**Records supplied**
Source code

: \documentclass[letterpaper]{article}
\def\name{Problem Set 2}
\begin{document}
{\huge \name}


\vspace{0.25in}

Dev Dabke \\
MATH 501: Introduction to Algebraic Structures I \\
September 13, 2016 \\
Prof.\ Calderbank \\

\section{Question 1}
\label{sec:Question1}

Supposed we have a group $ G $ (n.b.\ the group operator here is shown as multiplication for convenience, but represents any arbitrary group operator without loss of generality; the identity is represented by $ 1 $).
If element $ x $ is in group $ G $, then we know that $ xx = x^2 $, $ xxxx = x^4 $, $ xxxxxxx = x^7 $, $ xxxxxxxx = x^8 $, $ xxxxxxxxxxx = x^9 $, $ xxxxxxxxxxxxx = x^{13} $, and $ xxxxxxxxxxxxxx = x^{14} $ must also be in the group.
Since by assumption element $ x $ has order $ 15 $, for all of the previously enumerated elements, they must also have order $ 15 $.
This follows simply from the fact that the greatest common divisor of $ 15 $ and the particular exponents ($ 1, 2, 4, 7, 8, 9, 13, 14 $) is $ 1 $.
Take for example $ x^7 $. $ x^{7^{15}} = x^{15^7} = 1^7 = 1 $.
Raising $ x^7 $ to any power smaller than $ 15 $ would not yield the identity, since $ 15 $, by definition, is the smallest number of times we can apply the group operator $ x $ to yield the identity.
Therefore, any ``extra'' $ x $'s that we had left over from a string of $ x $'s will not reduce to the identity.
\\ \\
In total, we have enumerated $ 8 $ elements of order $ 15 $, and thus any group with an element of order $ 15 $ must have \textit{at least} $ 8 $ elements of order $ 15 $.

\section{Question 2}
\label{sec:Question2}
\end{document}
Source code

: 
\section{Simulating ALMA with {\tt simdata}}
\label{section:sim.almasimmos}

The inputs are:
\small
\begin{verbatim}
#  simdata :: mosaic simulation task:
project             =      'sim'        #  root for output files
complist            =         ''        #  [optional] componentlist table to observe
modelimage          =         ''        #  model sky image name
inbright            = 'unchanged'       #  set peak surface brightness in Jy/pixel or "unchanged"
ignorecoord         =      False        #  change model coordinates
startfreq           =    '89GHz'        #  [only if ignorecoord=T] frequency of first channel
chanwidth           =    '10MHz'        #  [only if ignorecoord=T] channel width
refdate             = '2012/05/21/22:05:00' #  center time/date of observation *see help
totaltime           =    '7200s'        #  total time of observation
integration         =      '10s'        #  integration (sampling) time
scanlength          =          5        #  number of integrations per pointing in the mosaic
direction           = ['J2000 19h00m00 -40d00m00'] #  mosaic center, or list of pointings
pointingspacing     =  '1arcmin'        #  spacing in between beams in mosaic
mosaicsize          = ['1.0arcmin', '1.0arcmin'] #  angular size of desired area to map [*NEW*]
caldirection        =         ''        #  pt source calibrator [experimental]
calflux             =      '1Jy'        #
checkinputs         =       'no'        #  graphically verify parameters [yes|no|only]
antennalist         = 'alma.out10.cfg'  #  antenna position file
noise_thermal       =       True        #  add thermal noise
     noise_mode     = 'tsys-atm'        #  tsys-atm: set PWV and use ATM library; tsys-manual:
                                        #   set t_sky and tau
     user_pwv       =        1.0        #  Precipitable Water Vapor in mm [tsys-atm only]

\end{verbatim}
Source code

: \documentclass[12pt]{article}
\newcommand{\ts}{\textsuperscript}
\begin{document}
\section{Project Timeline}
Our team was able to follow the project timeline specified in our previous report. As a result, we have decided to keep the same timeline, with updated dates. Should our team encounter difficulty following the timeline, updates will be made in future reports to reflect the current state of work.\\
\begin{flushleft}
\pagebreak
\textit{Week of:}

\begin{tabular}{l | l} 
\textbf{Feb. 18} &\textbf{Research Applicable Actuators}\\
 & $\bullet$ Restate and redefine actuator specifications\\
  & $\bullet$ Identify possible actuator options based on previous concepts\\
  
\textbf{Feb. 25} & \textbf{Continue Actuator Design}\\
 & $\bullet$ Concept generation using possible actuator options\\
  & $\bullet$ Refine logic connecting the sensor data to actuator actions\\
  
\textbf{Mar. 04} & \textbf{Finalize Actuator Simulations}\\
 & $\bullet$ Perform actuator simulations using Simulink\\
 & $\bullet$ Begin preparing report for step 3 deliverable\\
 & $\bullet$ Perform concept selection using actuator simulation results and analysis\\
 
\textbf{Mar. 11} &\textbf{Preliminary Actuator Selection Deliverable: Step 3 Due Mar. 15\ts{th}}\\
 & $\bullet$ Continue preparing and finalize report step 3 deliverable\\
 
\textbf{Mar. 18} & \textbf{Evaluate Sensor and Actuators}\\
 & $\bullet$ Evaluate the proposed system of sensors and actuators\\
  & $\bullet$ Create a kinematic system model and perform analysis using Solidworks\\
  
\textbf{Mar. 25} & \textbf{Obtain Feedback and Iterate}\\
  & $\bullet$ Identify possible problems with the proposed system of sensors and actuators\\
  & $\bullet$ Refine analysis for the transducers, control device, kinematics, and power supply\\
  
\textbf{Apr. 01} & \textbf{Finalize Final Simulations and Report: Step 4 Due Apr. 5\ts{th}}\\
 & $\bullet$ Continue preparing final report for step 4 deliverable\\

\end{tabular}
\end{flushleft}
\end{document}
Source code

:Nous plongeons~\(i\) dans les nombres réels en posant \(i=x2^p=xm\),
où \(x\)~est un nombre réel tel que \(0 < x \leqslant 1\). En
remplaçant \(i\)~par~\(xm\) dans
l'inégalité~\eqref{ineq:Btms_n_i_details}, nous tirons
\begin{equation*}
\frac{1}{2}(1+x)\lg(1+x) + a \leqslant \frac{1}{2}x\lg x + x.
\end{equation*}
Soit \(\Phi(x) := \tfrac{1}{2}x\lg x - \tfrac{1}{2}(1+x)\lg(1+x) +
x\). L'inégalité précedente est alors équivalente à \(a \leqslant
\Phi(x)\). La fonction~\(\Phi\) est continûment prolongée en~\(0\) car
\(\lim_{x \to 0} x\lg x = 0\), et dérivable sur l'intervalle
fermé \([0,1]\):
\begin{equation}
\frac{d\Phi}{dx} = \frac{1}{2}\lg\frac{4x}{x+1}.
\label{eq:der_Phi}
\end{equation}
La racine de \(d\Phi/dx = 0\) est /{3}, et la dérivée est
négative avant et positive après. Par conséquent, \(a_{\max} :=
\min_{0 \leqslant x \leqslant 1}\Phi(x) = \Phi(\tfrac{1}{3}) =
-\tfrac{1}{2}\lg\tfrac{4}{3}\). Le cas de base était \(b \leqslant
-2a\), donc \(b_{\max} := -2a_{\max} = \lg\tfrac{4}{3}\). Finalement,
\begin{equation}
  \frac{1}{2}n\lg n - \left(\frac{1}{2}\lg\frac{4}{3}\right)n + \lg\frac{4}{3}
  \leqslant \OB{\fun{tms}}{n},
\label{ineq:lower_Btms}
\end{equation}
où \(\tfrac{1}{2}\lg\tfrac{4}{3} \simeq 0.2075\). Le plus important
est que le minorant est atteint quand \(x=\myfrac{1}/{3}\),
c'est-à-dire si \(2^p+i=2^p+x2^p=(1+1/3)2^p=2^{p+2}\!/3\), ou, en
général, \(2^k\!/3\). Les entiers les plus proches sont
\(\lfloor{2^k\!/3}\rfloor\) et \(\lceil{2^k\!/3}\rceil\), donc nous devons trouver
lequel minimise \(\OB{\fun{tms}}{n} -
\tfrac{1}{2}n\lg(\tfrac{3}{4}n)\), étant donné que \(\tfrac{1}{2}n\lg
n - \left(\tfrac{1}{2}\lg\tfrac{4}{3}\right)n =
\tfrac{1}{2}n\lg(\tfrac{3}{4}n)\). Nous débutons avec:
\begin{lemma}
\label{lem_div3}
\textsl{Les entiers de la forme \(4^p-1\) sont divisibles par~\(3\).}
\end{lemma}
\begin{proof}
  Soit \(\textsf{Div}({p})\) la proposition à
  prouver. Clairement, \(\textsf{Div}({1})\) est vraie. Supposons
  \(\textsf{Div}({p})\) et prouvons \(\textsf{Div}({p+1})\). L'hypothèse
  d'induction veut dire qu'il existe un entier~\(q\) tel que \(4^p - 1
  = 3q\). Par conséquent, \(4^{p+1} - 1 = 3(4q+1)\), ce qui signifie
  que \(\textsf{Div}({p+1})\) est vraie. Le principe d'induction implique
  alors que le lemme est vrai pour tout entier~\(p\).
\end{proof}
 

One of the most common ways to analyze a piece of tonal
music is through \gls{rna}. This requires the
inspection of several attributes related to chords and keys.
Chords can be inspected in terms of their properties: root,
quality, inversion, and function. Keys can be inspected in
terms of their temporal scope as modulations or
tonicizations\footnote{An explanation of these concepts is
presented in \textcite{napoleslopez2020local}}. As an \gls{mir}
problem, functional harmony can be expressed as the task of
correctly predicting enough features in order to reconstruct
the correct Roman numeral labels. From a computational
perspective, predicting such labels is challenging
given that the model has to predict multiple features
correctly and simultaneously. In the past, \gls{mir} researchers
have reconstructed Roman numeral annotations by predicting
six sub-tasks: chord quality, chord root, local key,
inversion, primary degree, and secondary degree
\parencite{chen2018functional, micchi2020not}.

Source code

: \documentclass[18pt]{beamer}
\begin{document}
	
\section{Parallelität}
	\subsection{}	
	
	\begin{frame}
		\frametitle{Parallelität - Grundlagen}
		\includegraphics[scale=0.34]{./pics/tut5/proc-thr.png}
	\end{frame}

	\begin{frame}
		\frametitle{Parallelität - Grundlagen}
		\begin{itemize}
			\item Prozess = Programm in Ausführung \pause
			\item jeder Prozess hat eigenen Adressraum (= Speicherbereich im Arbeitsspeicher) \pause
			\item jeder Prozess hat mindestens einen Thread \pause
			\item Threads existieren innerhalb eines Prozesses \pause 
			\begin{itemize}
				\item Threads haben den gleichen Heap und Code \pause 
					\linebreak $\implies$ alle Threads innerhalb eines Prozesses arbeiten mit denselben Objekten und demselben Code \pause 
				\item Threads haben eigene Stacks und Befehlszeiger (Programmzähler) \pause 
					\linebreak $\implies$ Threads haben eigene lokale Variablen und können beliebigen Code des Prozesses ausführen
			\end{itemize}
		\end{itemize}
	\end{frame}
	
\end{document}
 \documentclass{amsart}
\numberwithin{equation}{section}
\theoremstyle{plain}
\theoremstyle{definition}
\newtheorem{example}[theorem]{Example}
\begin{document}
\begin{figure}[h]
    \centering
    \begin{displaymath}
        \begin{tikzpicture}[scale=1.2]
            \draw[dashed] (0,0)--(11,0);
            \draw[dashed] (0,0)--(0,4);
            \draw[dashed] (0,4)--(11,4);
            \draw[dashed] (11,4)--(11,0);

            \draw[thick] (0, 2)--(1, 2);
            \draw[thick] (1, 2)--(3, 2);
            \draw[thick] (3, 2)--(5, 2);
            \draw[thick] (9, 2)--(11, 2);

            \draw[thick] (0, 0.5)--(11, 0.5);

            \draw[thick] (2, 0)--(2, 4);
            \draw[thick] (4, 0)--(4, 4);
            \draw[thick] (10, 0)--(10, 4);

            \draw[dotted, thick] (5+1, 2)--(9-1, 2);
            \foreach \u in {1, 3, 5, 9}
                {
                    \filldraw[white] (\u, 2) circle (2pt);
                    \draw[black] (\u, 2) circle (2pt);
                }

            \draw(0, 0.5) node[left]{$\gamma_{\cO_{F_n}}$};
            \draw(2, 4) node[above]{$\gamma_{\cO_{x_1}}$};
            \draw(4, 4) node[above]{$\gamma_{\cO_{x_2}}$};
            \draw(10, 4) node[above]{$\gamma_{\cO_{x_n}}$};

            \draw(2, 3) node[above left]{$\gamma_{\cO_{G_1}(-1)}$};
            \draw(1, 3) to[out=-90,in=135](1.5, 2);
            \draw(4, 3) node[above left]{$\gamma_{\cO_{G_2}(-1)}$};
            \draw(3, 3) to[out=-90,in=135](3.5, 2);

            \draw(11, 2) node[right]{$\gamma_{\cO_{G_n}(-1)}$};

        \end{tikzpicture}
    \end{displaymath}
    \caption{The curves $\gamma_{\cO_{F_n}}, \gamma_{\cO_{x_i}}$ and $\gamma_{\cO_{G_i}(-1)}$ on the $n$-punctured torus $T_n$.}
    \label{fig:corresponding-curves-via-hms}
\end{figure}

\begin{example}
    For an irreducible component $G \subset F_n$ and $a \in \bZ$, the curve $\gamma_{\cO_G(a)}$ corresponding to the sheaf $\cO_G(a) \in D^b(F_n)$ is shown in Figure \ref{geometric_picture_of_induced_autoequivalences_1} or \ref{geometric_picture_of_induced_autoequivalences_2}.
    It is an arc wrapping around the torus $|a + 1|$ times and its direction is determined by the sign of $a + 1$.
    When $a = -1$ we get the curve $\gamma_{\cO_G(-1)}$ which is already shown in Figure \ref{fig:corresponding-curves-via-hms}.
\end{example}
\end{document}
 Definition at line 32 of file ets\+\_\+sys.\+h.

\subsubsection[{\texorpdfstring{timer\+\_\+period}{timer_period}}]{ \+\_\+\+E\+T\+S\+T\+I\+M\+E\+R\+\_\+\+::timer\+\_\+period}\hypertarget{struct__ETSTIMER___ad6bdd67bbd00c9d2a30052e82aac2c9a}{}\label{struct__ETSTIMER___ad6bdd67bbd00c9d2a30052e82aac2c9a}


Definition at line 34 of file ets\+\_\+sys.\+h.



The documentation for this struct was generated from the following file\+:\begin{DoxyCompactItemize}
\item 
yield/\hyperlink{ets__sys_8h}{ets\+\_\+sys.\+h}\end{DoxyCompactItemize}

**Problem to work on**
Scan the data for lines containing "elements" and copy all of them.

**Exercise response**
Since by assumption element $ x $ has order $ 15 $, for all of the previously enumerated elements, they must also have order $ 15 $.
In total, we have enumerated $ 8 $ elements of order $ 15 $, and thus any group with an element of order $ 15 $ must have \textit{at least} $ 8 $ elements of order $ 15 $.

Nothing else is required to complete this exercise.